START Provided data

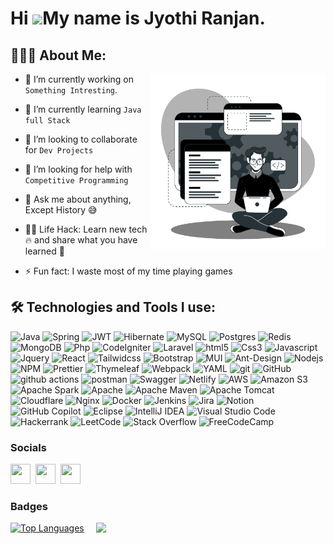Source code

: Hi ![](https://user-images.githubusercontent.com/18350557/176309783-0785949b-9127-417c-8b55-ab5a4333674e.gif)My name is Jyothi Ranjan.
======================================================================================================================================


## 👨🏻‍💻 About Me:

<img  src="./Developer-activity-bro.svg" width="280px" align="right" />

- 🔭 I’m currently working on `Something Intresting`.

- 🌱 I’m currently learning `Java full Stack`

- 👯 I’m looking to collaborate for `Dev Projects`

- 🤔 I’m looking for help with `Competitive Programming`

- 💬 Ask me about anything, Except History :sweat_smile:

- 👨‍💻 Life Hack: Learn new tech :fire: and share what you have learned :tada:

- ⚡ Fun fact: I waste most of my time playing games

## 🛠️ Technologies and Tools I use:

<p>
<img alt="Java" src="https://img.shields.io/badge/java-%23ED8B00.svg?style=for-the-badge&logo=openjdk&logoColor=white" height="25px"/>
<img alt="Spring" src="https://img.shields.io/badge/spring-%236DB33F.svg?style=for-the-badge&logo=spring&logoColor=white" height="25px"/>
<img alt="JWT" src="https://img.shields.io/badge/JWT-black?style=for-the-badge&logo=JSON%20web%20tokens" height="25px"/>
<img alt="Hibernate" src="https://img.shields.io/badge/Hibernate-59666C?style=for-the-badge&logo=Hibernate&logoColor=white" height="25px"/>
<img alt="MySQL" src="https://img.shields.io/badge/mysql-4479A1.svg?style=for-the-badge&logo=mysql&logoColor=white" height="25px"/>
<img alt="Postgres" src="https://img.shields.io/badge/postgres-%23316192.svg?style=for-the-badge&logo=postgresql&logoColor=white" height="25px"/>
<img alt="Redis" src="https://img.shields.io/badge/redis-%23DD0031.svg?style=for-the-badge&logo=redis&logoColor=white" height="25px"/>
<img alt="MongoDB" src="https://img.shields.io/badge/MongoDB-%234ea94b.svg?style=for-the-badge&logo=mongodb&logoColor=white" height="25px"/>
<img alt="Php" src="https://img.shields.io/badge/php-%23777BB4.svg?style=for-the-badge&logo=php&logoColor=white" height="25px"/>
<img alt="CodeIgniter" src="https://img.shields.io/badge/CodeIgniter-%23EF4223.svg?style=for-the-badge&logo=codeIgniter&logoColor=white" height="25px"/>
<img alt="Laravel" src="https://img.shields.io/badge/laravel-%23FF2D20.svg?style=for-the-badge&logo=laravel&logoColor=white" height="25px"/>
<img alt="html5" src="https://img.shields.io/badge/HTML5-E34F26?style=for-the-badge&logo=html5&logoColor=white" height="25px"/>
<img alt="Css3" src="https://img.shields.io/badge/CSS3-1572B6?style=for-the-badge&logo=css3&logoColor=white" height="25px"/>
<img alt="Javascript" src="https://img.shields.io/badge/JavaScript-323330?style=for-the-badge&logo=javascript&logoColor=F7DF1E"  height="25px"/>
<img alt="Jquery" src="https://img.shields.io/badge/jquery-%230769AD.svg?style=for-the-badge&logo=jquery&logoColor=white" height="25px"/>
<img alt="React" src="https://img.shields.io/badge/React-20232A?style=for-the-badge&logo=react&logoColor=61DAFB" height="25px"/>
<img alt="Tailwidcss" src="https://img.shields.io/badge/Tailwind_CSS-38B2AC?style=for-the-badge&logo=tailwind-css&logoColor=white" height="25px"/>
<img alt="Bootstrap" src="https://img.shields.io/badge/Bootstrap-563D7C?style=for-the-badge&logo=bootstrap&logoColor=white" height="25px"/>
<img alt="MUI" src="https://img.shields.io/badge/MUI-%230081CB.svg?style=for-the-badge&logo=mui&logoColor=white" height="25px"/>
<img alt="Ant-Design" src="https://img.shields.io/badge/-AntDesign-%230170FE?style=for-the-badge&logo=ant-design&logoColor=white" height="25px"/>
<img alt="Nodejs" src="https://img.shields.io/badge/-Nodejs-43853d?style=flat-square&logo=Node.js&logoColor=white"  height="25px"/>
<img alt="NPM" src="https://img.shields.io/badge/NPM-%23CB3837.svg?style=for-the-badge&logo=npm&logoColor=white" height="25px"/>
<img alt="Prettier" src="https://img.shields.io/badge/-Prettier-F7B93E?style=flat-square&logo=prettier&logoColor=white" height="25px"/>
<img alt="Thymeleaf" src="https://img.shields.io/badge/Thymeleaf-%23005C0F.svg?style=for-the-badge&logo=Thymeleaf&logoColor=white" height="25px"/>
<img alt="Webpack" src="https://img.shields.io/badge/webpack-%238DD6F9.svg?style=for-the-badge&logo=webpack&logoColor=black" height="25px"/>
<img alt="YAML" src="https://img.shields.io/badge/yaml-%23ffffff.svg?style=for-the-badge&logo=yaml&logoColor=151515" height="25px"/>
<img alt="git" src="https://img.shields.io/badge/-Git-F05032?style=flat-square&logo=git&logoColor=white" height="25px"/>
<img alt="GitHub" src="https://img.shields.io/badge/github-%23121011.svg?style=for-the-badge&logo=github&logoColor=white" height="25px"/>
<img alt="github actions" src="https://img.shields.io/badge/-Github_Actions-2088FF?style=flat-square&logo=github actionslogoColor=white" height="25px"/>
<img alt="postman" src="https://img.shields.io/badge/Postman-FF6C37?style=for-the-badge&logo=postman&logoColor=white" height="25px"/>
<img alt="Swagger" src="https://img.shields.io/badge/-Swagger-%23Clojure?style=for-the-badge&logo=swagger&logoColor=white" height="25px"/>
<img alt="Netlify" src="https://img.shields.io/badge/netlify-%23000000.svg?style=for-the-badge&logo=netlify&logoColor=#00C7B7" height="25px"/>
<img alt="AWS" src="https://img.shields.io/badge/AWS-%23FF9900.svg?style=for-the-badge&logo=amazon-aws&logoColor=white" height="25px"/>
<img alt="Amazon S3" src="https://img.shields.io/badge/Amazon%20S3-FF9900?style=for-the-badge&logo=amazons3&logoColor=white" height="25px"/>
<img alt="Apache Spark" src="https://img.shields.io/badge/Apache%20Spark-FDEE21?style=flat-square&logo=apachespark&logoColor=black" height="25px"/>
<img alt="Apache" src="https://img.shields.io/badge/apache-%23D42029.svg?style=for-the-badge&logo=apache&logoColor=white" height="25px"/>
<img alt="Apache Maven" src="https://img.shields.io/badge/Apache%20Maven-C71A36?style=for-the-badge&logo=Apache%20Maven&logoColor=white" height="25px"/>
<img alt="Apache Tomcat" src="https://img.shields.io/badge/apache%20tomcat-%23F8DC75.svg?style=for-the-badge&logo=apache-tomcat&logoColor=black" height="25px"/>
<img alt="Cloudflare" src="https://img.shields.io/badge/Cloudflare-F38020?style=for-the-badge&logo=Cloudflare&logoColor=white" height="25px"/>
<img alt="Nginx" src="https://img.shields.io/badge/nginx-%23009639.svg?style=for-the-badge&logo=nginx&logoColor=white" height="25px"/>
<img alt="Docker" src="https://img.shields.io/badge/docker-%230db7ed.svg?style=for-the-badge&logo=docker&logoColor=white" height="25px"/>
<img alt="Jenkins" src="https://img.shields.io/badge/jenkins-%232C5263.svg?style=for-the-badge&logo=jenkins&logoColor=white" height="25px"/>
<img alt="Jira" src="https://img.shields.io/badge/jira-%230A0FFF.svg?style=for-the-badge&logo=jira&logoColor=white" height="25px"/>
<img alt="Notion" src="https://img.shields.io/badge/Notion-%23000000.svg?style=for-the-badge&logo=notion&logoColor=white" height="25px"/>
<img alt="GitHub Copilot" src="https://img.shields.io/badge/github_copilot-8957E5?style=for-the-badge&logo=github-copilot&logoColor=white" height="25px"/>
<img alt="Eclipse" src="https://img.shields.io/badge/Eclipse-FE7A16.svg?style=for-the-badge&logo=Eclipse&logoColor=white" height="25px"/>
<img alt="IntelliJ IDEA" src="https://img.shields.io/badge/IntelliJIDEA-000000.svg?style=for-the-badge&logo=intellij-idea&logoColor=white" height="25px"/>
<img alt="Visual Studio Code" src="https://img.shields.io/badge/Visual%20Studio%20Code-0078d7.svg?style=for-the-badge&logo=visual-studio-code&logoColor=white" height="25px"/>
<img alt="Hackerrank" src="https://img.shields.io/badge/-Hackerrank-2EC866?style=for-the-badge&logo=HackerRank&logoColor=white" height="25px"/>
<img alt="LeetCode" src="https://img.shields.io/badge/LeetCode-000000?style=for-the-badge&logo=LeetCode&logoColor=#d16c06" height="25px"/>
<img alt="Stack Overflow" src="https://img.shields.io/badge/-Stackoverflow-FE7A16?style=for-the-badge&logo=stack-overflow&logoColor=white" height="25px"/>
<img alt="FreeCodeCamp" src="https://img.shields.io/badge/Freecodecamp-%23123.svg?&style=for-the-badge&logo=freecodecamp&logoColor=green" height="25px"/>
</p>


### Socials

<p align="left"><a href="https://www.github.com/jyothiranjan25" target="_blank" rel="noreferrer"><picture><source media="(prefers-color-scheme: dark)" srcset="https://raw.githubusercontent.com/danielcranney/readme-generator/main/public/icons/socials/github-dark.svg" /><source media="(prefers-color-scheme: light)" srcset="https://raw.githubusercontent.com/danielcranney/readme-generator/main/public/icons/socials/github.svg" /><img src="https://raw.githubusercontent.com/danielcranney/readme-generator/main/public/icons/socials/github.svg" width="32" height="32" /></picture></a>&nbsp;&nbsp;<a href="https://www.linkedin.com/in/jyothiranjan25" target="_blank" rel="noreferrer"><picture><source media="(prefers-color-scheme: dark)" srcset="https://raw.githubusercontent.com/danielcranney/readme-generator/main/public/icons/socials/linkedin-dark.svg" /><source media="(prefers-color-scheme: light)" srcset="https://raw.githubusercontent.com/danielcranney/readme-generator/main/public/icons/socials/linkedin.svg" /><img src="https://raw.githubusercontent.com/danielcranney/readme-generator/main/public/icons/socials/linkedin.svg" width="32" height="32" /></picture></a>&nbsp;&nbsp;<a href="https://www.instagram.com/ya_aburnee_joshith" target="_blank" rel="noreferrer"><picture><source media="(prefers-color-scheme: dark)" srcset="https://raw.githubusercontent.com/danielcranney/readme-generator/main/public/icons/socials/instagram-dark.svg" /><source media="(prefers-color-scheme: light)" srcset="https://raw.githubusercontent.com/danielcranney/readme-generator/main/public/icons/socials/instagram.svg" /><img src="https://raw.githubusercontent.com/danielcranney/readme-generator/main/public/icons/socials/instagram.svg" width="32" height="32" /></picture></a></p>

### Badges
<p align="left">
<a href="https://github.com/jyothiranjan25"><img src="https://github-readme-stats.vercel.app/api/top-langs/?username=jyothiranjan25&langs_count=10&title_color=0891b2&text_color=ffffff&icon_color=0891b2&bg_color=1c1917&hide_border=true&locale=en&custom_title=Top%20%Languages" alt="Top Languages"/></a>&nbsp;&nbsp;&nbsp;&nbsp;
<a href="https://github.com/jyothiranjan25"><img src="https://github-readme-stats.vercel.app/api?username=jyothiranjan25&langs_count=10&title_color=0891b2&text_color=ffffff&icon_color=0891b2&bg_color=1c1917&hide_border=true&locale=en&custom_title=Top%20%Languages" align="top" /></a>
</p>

END Provided data

- Requirement:
Extract every line of the records above that contains the word "currently".

- Worked solution:
- 🔭 I’m currently working on `Something Intresting`.
- 🌱 I’m currently learning `Java full Stack`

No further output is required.